O que fizemos?Procurámos todos os estudos que examinaram os efeitos da colchicina em doses baixas em pessoas com doenças cardiovasculares durante pelo menos seis meses, em comparação com uma intervenção placebo (falsa) ou nenhum tratamento. Extraímos sistematicamente informações de todos os estudos relevantes e avaliámos a qualidade da sua realização. Em seguida, combinámos as suas conclusões e avaliámos a fiabilidade da evidência.
Os nossos principais resultados foram: morte por qualquer causa (mortalidade por todas as causas), ataque cardíaco (enfarte do miocárdio), acidente vascular cerebral (AVC), tratamento para alargar os vasos cardíacos (revascularização coronária), morte por causa cardiovascular (mortalidade cardiovascular), qualidade de vida, acontecimentos adversos graves (efeitos secundários negativos) e efeitos adversos no sistema digestivo (gastrointestinais).
O que descobrimos?Identificámos 12 estudos que envolveram 22.983 pacientes com doenças cardiovasculares e que investigaram os benefícios e os malefícios do tratamento com colchicina em baixa dose.
A evidência de alta certeza mostra que um tratamento com colchicina em baixa dose reduz o risco de enfarte do miocárdio e acidente vascular cerebral, sem aumentar o risco de eventos adversos graves. No entanto, a colchicina está associada a um maior risco de efeitos secundários gastrointestinais, embora estes sejam ligeiros e passem rapidamente. A evidência sugere que a colchicina provavelmente não reduz o risco de morte ou de necessidade de revascularização coronária. Os efeitos sobre a qualidade de vida e as hospitalizações são desconhecidos porque os estudos disponíveis não mediram estes resultados.

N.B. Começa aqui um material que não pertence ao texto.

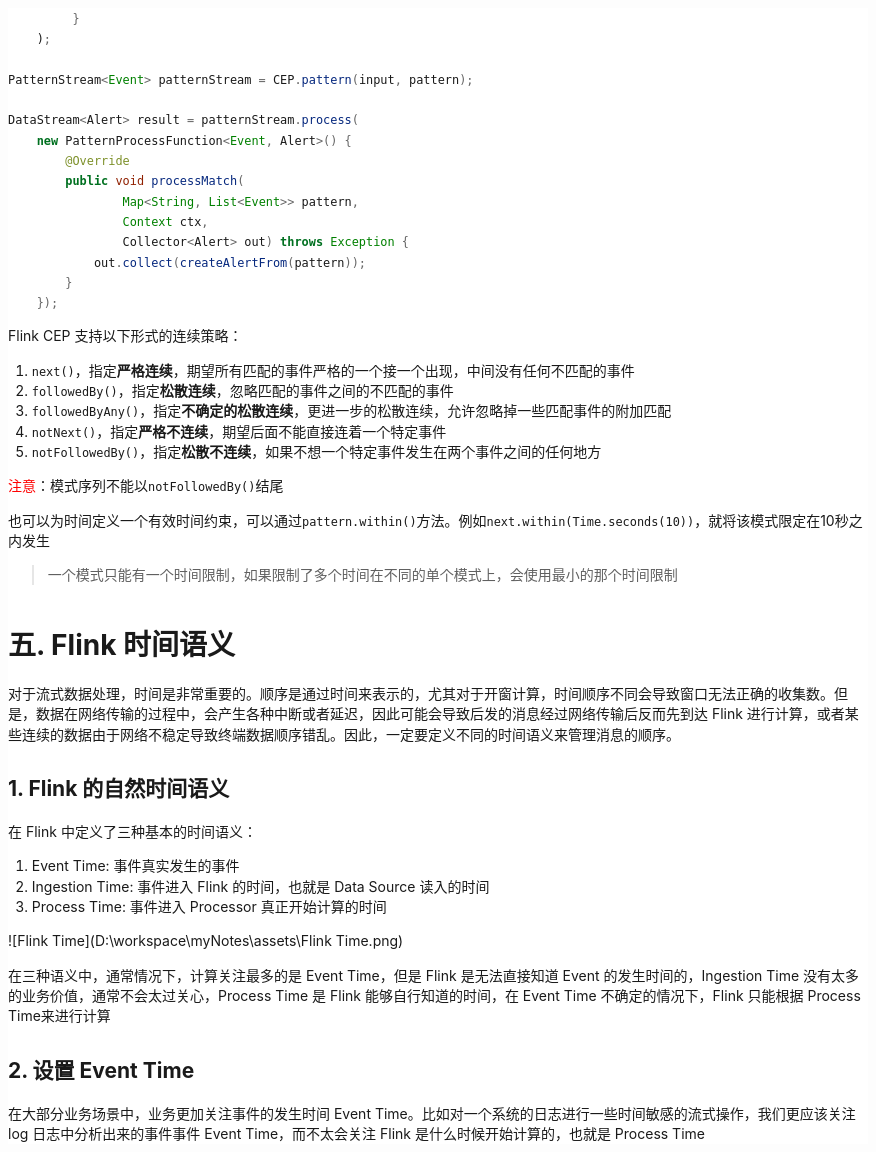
 ```java
         }
    );

PatternStream<Event> patternStream = CEP.pattern(input, pattern);

DataStream<Alert> result = patternStream.process(
    new PatternProcessFunction<Event, Alert>() {
        @Override
        public void processMatch(
                Map<String, List<Event>> pattern,
                Context ctx,
                Collector<Alert> out) throws Exception {
            out.collect(createAlertFrom(pattern));
        }
    });
```

Flink CEP 支持以下形式的连续策略：

1. `next()`，指定**严格连续**，期望所有匹配的事件严格的一个接一个出现，中间没有任何不匹配的事件
2. `followedBy()`，指定**松散连续**，忽略匹配的事件之间的不匹配的事件
3. `followedByAny()`，指定**不确定的松散连续**，更进一步的松散连续，允许忽略掉一些匹配事件的附加匹配
4. `notNext()`，指定**严格不连续**，期望后面不能直接连着一个特定事件
5. `notFollowedBy()`，指定**松散不连续**，如果不想一个特定事件发生在两个事件之间的任何地方

<font color=red>注意</font>：模式序列不能以`notFollowedBy()`结尾

也可以为时间定义一个有效时间约束，可以通过`pattern.within()`方法。例如`next.within(Time.seconds(10))`，就将该模式限定在10秒之内发生

> 一个模式只能有一个时间限制，如果限制了多个时间在不同的单个模式上，会使用最小的那个时间限制

# 五. Flink 时间语义

对于流式数据处理，时间是非常重要的。顺序是通过时间来表示的，尤其对于开窗计算，时间顺序不同会导致窗口无法正确的收集数。但是，数据在网络传输的过程中，会产生各种中断或者延迟，因此可能会导致后发的消息经过网络传输后反而先到达 Flink 进行计算，或者某些连续的数据由于网络不稳定导致终端数据顺序错乱。因此，一定要定义不同的时间语义来管理消息的顺序。

## 1. Flink 的自然时间语义

在 Flink 中定义了三种基本的时间语义：

1. Event Time: 事件真实发生的事件
2. Ingestion Time: 事件进入 Flink 的时间，也就是 Data Source 读入的时间
3. Process Time: 事件进入 Processor 真正开始计算的时间

![Flink Time](D:\workspace\myNotes\assets\Flink Time.png)

在三种语义中，通常情况下，计算关注最多的是 Event Time，但是 Flink 是无法直接知道 Event 的发生时间的，Ingestion Time 没有太多的业务价值，通常不会太过关心，Process Time 是 Flink 能够自行知道的时间，在 Event Time 不确定的情况下，Flink 只能根据 Process Time来进行计算

## 2. 设置 Event Time

在大部分业务场景中，业务更加关注事件的发生时间 Event Time。比如对一个系统的日志进行一些时间敏感的流式操作，我们更应该关注 log 日志中分析出来的事件事件 Event Time，而不太会关注 Flink 是什么时候开始计算的，也就是 Process Time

Quais são as limitações da evidência?Temos grande confiança na conclusão de que a colchicina em baixa dose reduz o risco de ataque cardíaco e acidente vascular cerebral. O nosso nível de confiança nos outros resultados é moderado, pelo que é possível que estudos futuros possam alterar estes resultados. São necessários mais estudos para investigar os efeitos a longo prazo na mortalidade e na qualidade de vida. Para o efeito, serão necessários estudos mais longos e que envolvam mais pessoas.
Quão atualizada se encontra esta evidência?Esta revisão é baseada em buscas na literatura médica que foram realizadas até 18 de fevereiro de 2025.